Andreas works as a Quantitative Researcher at Goldman Sachs Quantitative Execution Services, with an emphasis in machine learning techniques for execution algorithms. Andreas has a PhD in Information Engineering from the University of Cambridge, focusing on the interface of stochastic control theory and Bayesian machine learning. Andreas’ teaching experience included several engineering undergraduate courses, including Inference and Machine Learning, Linear Algebra, Probability, Control and Signal Processing. During his PhD, he has also worked at Informetis Europe as a Machine Learning Algorithm Engineer, developing efficient Bayesian inference techniques for smart electricity meter applications. Andreas also holds a BA and an MEng degree in Electrical and Information Sciences from Trinity College, University of Cambridge, during which he received the G-Research and The Technology Partnership (TTP) awards. His Master’s thesis was in collaboration with British Cycling, developing a racing cyclist fitness predictor.

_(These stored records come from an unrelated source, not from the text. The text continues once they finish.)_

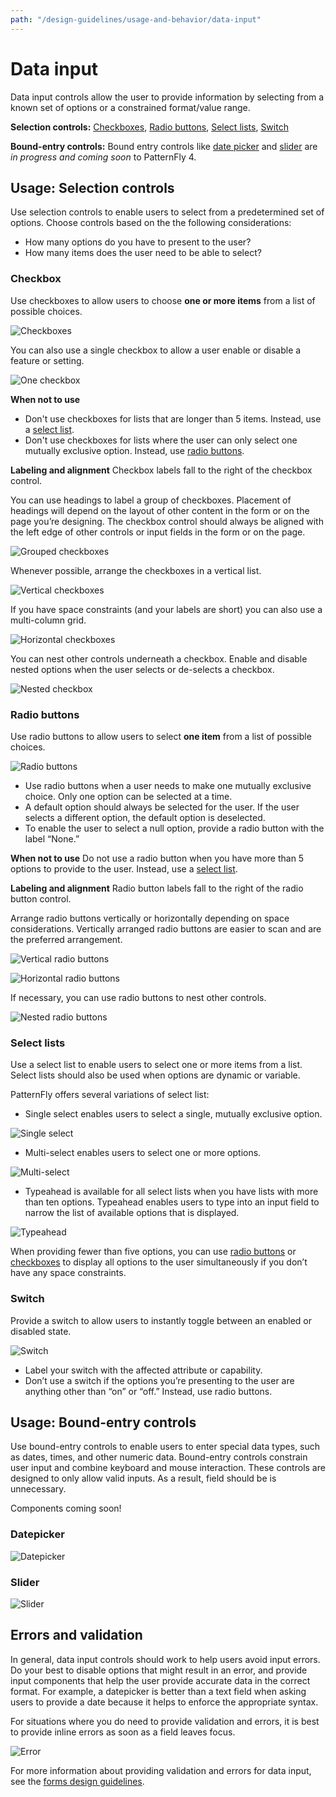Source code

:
 ```yaml
---
path: "/design-guidelines/usage-and-behavior/data-input"
---
```

# Data input
Data input controls allow the user to provide information by selecting from a known set of options or a constrained format/value range.  

**Selection controls:** [Checkboxes](#checkbox), [Radio buttons](#radio-buttons), [Select lists](#select-lists), [Switch](#switch)

**Bound-entry controls:** Bound entry controls like [date picker](#Datepicker) and [slider](#slider) are _in progress and coming soon_ to PatternFly 4.

## Usage: Selection controls
Use selection controls to enable users to select from a predetermined set of options. Choose controls based on the the following considerations:
* How many options do you have to present to the user?
* How many items does the user need to be able to select?

### Checkbox
Use checkboxes to allow users to choose **one or more items** from a list of possible choices.

![Checkboxes](./img/checkbox-vertical.png)

You can also use a single checkbox to allow a user enable or disable a feature or setting.

![One checkbox](./img/one-checkbox.png)

**When not to use**
* Don't use checkboxes for lists that are longer than 5 items. Instead, use a [select list](#select-lists).
* Don't use checkboxes for lists where the user can only select one mutually exclusive option. Instead, use [radio buttons](#radio-buttons).

**Labeling and alignment**
Checkbox labels fall to the right of the checkbox control.

You can use headings to label a group of checkboxes. Placement of headings will depend on the layout of other content in the form or on the page you’re designing. The checkbox control should always be aligned with the left edge of other controls or input fields in the form or on the page.

![Grouped checkboxes](./img/group-checkbox.png)

Whenever possible, arrange the checkboxes in a vertical list.

![Vertical checkboxes](./img/vertical.png)

If you have space constraints (and your labels are short) you can also use a multi-column grid.

![Horizontal checkboxes](./img/horizontal.png)

You can nest other controls underneath a checkbox. Enable and disable nested options when the user selects or de-selects a checkbox.

![Nested checkbox](./img/nested-controls.png)

### Radio buttons
Use radio buttons to allow users to select **one item** from a list of possible choices.

![Radio buttons](./img/radio.png)

* Use radio buttons when a user needs to make one mutually exclusive choice. Only one option can be selected at a time.
* A default option should always be selected for the user. If the user selects a different option, the default option is deselected.
* To enable the user to select a null option, provide a radio button with the label “None.”

**When not to use**
Do not use a radio button when you have more than 5 options to provide to the user. Instead, use a [select list](#select-lists).  

**Labeling and alignment**
Radio button labels fall to the right of the radio button control.

Arrange radio buttons vertically or horizontally depending on space considerations. Vertically arranged radio buttons are easier to scan and are the preferred arrangement.

![Vertical radio buttons](./img/vertical-radio.png)

![Horizontal radio buttons](./img/horizontal-radio.png)

If necessary, you can use radio buttons to nest other controls.

![Nested radio buttons](./img/nested-radio.png)

### Select lists
Use a select list to enable users to select one or more items from a list. Select lists should also be used when options are dynamic or variable.

PatternFly offers several variations of select list:
* Single select enables users to select a single, mutually exclusive option.

![Single select](./img/selectlist.png)

* Multi-select enables users to select one or more options.

![Multi-select](./img/selectlist-multi.png)

* Typeahead is available for all select lists when you have lists with more than ten options. Typeahead enables users to type into an input field to narrow the list of available options that is displayed.

![Typeahead](./img/typeahead.png)

When providing fewer than five options, you can use [radio buttons](#radio-buttons) or [checkboxes](#checkbox) to display all options to the user simultaneously if you don’t have any space constraints.

### Switch
Provide a switch to allow users to instantly toggle between an enabled or disabled state.

![Switch](./img/switch.png)

* Label your switch with the affected attribute or capability.
* Don’t use a switch if the options you’re presenting to the user are anything other than “on” or “off.” Instead, use radio buttons.

## Usage: Bound-entry controls
Use bound-entry controls to enable users to enter special data types, such as dates, times, and other numeric data. Bound-entry controls constrain user input and combine keyboard and mouse interaction. These controls are designed to only allow valid inputs. As a result, field should be is unnecessary.

Components coming soon!

### Datepicker
![Datepicker](./img/datepicker.png)

### Slider
![Slider](./img/slider.png)

## Errors and validation
In general, data input controls should work to help users avoid input errors. Do your best to disable options that might result in an error, and provide input components that help the user provide accurate data in the correct format. For example, a datepicker is better than a text field when asking users to provide a date because it helps to enforce the appropriate syntax.

For situations where you do need to provide validation and errors, it is best to provide inline errors as soon as a field leaves focus.

![Error](./img/input-error.png)

For more information about providing validation and errors for data input, see the [forms design guidelines](/design-guidelines/usage-and-behavior/forms#provide-errors-and-validation).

Modelling intraday risk and flow co-movement to improve trading performance
Markets around the globe exhibit strong varying intraday characteristics. As a consequence, modelling the underlying intraday market dynamics is crucial in optimising trading execution. In this talk, we discuss the effect that modelling intraday flow co-movement and intraday risk have in creating optimal trade schedules, while also taking into consideration the individual stock’s market microstructure, providing useful insights. Our methodology relies on unsupervised learning techniques to identify the most important drivers of intraday market dynamics at stock level.